My grandfather had squared off against the Japanese on both Guadalcanal and Peleliu (where he lost his foot and a portion of his leg), so I can understand your take on that particular situation.
My contention, and I'll admit it's wholly academic, is that another way could have been found. The only restraints in the path of those potential-other-ways was the imagination and ingenuity of American commanders, the political situations (foreign and domestic) at the time, and the desire to see the "boys come home" as quickly as possible.
In a scientific sense, Hiroshima was unneccessary, in my opinion, and the decision was driven not by military factors (i.e. efficiency and avoidance of casualities,although the bombs certainly helped in these ways) but by political ones. And that even when the decision was made, the aftermath with regards to Japan, was certainly far different that what had been previosuly stated as Allied war aims.
I agree that the outcome was different, but The Japanese were willing to sacrifice everything to defeat us. Women, children, it made no difference. They felt they had nothing to lose.
Our bombs just made them lose less than they would have in a land war. But, they still lost. The war ended. As a military tactic, dropping the bomb could not have been more of a success. Who knows how long the war in Japan would have lasted? And boys did get to come home to their families.

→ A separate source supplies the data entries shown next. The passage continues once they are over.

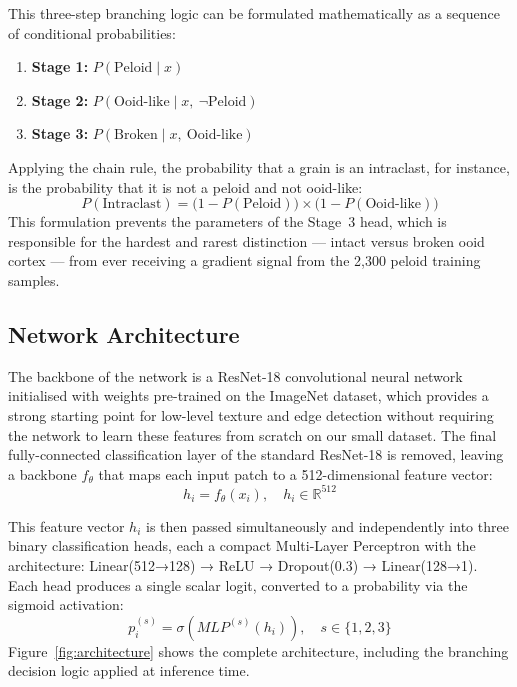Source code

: \documentclass[a4paper,fleqn]{cas-dc}
\begin{document}
This three-step branching logic can be formulated mathematically as a sequence of conditional probabilities:
\begin{enumerate}
  \item \textbf{Stage 1:} $P(\text{Peloid} \mid x)$
  \item \textbf{Stage 2:} $P(\text{Ooid-like} \mid x,\ \neg\text{Peloid})$
  \item \textbf{Stage 3:} $P(\text{Broken} \mid x,\ \text{Ooid-like})$
\end{enumerate}
Applying the chain rule, the probability that a grain is an intraclast, for instance, is the probability that it is not a peloid and not ooid-like:
\begin{equation}
P(\text{Intraclast}) = \bigl(1 - P(\text{Peloid})\bigr) \times \bigl(1 - P(\text{Ooid-like})\bigr)
\end{equation}
This formulation prevents the parameters of the Stage~3 head, which is responsible for the hardest and rarest distinction --- intact versus broken ooid cortex --- from ever receiving a gradient signal from the 2,300 peloid training samples.

\subsection{Network Architecture}
The backbone of the network is a ResNet-18 convolutional neural network initialised with weights pre-trained on the ImageNet dataset, which provides a strong starting point for low-level texture and edge detection without requiring the network to learn these features from scratch on our small dataset. The final fully-connected classification layer of the standard ResNet-18 is removed, leaving a backbone $f_\theta$ that maps each input patch to a 512-dimensional feature vector:
\begin{equation}
h_i = f_\theta(x_i), \quad h_i \in \mathbb{R}^{512}
\end{equation}

This feature vector $h_i$ is then passed simultaneously and independently into three binary classification heads, each a compact Multi-Layer Perceptron with the architecture: Linear(512→128) → ReLU → Dropout(0.3) → Linear(128→1). Each head produces a single scalar logit, converted to a probability via the sigmoid activation:
\begin{equation}
p_i^{(s)} = \sigma\!\left(MLP^{(s)}(h_i)\right), \quad s \in \{1,2,3\}
\end{equation}
Figure~\ref{fig:architecture} shows the complete architecture, including the branching decision logic applied at inference time.
\end{document}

1. In the entire war, not one single Japanese officer had surrendered the troops under his command. Surrender was not and never would have been an option. Furthermore, the home island was no more outmanned that Iwo Jima. How many Japanese surrendered there?
2. We had broken their code, and were listening to them. No Japanese official was discussing surrender, despite whatever fairy tale you have bought into. And, finally, Sherman deliberately avoided military targets and attacked civilians. Give me an example of one MILITARY target that he attacked.
My contention, and I'll admit it's wholly academic, is that another way could have been found.
Your comments are chillingly arrogant. US invasion casualties were forecast to be over one million men.
That's why it was chosen as the drop-site instead of Tokyo.
Your contention has a precedent. World War I was ended by your "other way". Since it did not demonstrate to the Germans that they had really lost, they did not believe it and took "another round" to prove to the world that they were able to defeat their enemies.
The author is absolutely correct. Until an opponent is convinced in their own mind, that they are defeated, there will just be another round later.
If you ever got involved in a civil lawsuit, you would know how it works. It doesn't stop or go away until your opponent is prostrate and recognizes they are defeated.
It isn't just "wars" that have that dynamic.
Come on, you're the dreamer, the "idealist"...you tell US what should have been done, and make the case why it worked.
I think your post merely proves that nothing is impossible...as long as it's somebody else's job.